Review of Mimi by Lucy Ellmann

Mimi is not Lucy Ellmann’s best work, but this book was still intelligent and more entertaining than 99% of inanimate objects on this planet.

Ellmann’s acerbic brand of feminism doesn’t really work with the goofy male narrator, as other reviewers have pointed out. You most certainly won’t like this plastic surgeon guy, but again, entertainment is the name of the game. If I can be intellectually engaged with and laugh at a novel, it has done its job. I don’t ask it to be balanced, tonally perfect, or unbiased in order to earn 4 stars. Lucy Ellmann knows how to write well. Every book of hers I’ve tried so far has been good to stellar.

This, like her upcoming Ducks, Newburyport, will likely polarize readers. I would not call this vintage Ellmann, but it is welcome padding to her modest body of work. Calling her work modest is completely inaccurate though. There always seems to be one person, male or female, at a party or event – think of your wedding – who just cannot behave themselves. Ellmann relishes these moments of misbehavior and delves deeply into the troubling psyches of her characters at the same time. The plots are typically simple, where they exist at all, because her focus is internal monologue, which she could write a whole book using – oh wait, DUCKS, NEWBURYPORT!
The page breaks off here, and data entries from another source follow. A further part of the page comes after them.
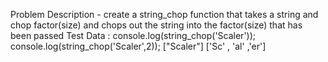 Problem Description -
create a string_chop function that takes a string and chop factor(size) and chops out the string into the factor(size) that has been passed
Test Data :
console.log(string_chop('Scaler'));
console.log(string_chop('Scaler',2));
["Scaler"]
['Sc' , 'al' ,'er']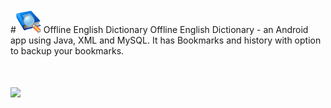 #<img src = "https://raw.githubusercontent.com/RatulGhosh/Offline_English_Dictionary/master/app/src/main/res/drawable/dictionary.png" width="40" /> Offline English Dictionary
Offline English Dictionary - an Android app using Java, XML and MySQL.  It has Bookmarks and history with option to backup your bookmarks.

# <img src="https://img.shields.io/badge/license-MIT-blue.svg?style=flat" width="80" />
Don’t begin your foray into her oeuvre with Mimi. Likely, you’ll laugh, but the literary experiments toward the back of the book (extra padding on an already padded book) will just confuse you. Her use of musical sheets and pictures doesn’t get on my nerves. It’s a little distracting but I’m there for the writing. I’m not averse to long lists and tables, if used in service of character, though I wish the overt comments were kept to the sidelines, or used more subtly.

Subtlety is used more effectively in her other works, and it is a poignant spice missing from this particular concoction.